-------- SUPPLIED DATA --------

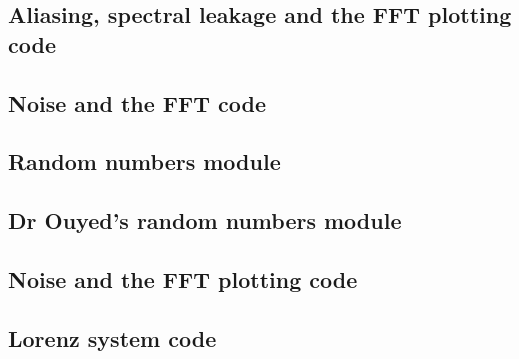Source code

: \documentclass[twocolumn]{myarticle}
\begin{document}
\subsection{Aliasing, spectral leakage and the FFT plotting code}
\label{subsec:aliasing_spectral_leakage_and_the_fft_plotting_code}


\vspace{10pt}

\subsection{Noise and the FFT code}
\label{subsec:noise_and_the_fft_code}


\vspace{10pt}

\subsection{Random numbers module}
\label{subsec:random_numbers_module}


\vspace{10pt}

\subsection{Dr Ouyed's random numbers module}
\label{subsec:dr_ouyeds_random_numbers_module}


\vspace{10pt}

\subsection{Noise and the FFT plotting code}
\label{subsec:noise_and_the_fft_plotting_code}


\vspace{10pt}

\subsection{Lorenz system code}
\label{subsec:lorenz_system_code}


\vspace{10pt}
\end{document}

--------
-------- SUPPLIED DATA --------

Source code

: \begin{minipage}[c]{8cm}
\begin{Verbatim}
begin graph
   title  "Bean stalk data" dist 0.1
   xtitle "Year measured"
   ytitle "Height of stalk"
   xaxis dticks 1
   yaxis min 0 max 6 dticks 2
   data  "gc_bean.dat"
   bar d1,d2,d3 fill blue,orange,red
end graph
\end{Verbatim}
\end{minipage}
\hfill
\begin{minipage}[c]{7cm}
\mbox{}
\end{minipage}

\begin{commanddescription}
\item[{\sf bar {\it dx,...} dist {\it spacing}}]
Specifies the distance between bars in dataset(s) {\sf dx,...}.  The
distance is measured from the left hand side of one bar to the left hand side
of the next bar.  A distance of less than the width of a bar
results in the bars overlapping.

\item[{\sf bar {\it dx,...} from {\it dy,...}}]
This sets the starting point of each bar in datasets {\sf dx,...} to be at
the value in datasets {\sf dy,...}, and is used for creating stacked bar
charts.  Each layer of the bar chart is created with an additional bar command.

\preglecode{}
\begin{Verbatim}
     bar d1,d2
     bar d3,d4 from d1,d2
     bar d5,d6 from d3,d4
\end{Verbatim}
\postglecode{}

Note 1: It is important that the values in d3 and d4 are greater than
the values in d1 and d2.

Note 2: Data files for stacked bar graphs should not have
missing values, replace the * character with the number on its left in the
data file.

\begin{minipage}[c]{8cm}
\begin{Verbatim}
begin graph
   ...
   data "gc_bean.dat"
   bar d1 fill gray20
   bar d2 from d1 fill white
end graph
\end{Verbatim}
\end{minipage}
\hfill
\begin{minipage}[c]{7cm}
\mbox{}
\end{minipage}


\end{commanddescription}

--------

YOUR GOAL
Each line of the records with the word "values" in it is to be copied.

ANSWER
Note 1: It is important that the values in d3 and d4 are greater than
the values in d1 and d2.
missing values, replace the * character with the number on its left in the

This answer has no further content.